After the microcontroller samples the three-phase voltage current signal, if the accuracy requirements are not very demanding, we can use the symmetric component method to calculate the positive and negative sequence and the zero sequence components. Enables monitoring of faults.
Symmetric component method formula:
Figure 1 symmetrical component formula
where a is the complex factor
Figure 2 recalculates the factor
According to the positive and negative sequence derived from the symmetrical components and the calculation formula of zero sequence, we will set the number of points sampled by AD to be a multiple of 3, such as 72, 78, 96, etc., which is set to facilitate the shift processing of the sampled signal.
Multiplying the sampled signal by the complex factor a (a square) is actually moving the vector signal 120° to the right or left.
For example, if we collect a signal of 96 points, then shifting the right 120° is actually to swap the storage position between the last 32 points of the sampling array and the previous 64 points, and the same reason left shift is to swap the storage position between the last 64 points of the array and the previous 32 points.

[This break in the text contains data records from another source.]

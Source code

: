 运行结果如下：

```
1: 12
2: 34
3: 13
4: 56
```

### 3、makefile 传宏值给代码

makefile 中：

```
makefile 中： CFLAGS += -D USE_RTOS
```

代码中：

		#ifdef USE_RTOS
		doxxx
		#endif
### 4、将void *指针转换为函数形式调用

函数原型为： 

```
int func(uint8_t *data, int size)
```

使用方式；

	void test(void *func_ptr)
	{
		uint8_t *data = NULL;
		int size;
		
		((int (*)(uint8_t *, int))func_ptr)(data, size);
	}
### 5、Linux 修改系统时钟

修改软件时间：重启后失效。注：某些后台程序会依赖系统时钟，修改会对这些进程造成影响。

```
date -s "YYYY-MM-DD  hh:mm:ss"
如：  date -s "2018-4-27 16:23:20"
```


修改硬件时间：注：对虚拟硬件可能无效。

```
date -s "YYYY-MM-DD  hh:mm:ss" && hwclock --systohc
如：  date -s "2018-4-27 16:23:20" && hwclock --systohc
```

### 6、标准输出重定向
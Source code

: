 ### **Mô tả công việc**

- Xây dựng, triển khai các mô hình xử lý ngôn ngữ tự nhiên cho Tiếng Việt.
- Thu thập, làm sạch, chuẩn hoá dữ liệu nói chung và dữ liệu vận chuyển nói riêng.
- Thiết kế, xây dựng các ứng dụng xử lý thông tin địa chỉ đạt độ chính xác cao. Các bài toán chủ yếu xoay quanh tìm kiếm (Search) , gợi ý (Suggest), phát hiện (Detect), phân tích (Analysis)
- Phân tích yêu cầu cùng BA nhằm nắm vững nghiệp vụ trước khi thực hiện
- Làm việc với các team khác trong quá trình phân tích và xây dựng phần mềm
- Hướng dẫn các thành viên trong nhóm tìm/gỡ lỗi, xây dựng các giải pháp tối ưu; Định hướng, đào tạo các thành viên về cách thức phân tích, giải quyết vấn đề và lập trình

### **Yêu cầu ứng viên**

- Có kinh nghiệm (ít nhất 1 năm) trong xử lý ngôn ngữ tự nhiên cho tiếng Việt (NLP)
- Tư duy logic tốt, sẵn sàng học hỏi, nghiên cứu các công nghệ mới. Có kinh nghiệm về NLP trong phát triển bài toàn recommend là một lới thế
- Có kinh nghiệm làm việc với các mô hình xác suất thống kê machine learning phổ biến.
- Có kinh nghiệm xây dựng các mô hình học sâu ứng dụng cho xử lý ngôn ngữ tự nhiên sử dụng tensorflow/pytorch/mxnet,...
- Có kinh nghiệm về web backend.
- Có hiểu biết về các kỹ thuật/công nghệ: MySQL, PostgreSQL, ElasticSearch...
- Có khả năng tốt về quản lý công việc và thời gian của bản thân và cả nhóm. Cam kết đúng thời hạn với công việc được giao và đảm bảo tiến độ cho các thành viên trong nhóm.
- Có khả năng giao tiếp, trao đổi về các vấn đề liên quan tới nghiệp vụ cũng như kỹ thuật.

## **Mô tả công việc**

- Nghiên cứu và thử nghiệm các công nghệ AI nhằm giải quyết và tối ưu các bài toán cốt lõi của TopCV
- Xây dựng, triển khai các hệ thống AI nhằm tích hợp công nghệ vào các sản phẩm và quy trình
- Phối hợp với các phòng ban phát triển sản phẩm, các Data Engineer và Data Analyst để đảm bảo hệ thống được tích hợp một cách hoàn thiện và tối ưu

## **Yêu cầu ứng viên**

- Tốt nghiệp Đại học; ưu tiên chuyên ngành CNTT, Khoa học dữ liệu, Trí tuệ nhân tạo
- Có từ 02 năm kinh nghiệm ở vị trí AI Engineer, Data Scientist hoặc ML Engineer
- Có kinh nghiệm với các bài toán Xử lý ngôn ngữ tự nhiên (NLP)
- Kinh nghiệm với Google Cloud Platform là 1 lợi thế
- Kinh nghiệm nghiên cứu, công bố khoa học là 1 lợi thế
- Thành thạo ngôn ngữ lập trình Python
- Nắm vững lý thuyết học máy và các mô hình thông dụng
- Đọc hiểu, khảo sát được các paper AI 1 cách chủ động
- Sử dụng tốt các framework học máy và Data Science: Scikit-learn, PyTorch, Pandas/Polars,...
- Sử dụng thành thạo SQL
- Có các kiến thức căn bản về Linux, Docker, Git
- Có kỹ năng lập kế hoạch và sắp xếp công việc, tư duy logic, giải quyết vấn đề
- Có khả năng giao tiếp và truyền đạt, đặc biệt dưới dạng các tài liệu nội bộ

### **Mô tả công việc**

In this way, you can directly use the above zero-order and positive and negative sequence formulas to calculate the vector signal of the zero-order components and positive and negative sequence components, and then through the square mean root or DFT or other methods, the effective value of the signal can be obtained.
For occasions where the accuracy requirements are not high, this is a good choice, but if the accuracy requirements are relatively high, then adding a certain amount of compensation for this method should also be able to meet the requirements. If there are professionals who know how to compensate for higher accuracy, please do not hesitate to teach.